→ **Problem description**
Return all of the entries exactly as written.

Segment Open

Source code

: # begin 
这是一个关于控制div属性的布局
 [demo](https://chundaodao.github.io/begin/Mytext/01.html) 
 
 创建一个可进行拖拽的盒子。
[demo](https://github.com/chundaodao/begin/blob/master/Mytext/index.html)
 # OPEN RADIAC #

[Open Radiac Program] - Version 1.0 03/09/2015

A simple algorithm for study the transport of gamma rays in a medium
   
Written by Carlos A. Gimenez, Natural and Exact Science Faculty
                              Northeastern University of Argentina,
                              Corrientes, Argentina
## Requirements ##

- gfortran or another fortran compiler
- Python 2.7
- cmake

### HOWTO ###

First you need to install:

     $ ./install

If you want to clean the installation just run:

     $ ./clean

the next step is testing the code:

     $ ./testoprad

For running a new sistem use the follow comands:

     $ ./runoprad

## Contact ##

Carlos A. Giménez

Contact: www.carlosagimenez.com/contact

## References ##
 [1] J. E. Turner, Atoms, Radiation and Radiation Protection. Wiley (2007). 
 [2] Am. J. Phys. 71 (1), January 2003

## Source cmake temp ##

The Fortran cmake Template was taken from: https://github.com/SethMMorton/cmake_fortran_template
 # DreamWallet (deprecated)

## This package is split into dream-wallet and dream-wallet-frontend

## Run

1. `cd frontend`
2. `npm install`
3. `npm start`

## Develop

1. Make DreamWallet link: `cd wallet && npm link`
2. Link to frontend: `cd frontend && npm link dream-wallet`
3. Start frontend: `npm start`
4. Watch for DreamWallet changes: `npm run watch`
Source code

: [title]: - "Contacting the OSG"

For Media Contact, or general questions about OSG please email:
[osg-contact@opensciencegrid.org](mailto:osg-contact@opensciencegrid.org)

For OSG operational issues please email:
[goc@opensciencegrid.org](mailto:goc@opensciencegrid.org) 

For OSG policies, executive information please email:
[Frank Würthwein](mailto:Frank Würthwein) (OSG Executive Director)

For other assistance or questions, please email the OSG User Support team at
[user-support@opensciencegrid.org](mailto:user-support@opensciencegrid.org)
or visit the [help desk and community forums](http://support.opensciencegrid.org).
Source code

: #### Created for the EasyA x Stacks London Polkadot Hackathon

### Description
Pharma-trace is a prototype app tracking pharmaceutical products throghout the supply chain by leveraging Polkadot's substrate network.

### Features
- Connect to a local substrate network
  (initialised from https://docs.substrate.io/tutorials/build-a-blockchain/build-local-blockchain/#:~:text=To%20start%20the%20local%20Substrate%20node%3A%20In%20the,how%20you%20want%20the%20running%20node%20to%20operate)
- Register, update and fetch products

Segment Closed

→ **Expected output**
Source code

: # begin 
这是一个关于控制div属性的布局
 [demo](https://chundaodao.github.io/begin/Mytext/01.html) 
 
 创建一个可进行拖拽的盒子。
[demo](https://github.com/chundaodao/begin/blob/master/Mytext/index.html)
 # OPEN RADIAC #

[Open Radiac Program] - Version 1.0 03/09/2015

A simple algorithm for study the transport of gamma rays in a medium
   
Written by Carlos A. Gimenez, Natural and Exact Science Faculty
                              Northeastern University of Argentina,
                              Corrientes, Argentina
## Requirements ##

- gfortran or another fortran compiler
- Python 2.7
- cmake

### HOWTO ###

First you need to install:

     $ ./install

If you want to clean the installation just run:

     $ ./clean

the next step is testing the code:

     $ ./testoprad

For running a new sistem use the follow comands:

     $ ./runoprad

## Contact ##

Carlos A. Giménez

Contact: www.carlosagimenez.com/contact

## References ##
 [1] J. E. Turner, Atoms, Radiation and Radiation Protection. Wiley (2007). 
 [2] Am. J. Phys. 71 (1), January 2003

## Source cmake temp ##

The Fortran cmake Template was taken from: https://github.com/SethMMorton/cmake_fortran_template
 # DreamWallet (deprecated)

## This package is split into dream-wallet and dream-wallet-frontend

## Run

1. `cd frontend`
2. `npm install`
3. `npm start`

## Develop

1. Make DreamWallet link: `cd wallet && npm link`
2. Link to frontend: `cd frontend && npm link dream-wallet`
3. Start frontend: `npm start`
4. Watch for DreamWallet changes: `npm run watch`
Source code

: [title]: - "Contacting the OSG"

For Media Contact, or general questions about OSG please email:
[osg-contact@opensciencegrid.org](mailto:osg-contact@opensciencegrid.org)

For OSG operational issues please email:
[goc@opensciencegrid.org](mailto:goc@opensciencegrid.org) 

For OSG policies, executive information please email:
[Frank Würthwein](mailto:Frank Würthwein) (OSG Executive Director)

For other assistance or questions, please email the OSG User Support team at
[user-support@opensciencegrid.org](mailto:user-support@opensciencegrid.org)
or visit the [help desk and community forums](http://support.opensciencegrid.org).
Source code

: #### Created for the EasyA x Stacks London Polkadot Hackathon

### Description
Pharma-trace is a prototype app tracking pharmaceutical products throghout the supply chain by leveraging Polkadot's substrate network.

### Features
- Connect to a local substrate network
  (initialised from https://docs.substrate.io/tutorials/build-a-blockchain/build-local-blockchain/#:~:text=To%20start%20the%20local%20Substrate%20node%3A%20In%20the,how%20you%20want%20the%20running%20node%20to%20operate)
- Register, update and fetch products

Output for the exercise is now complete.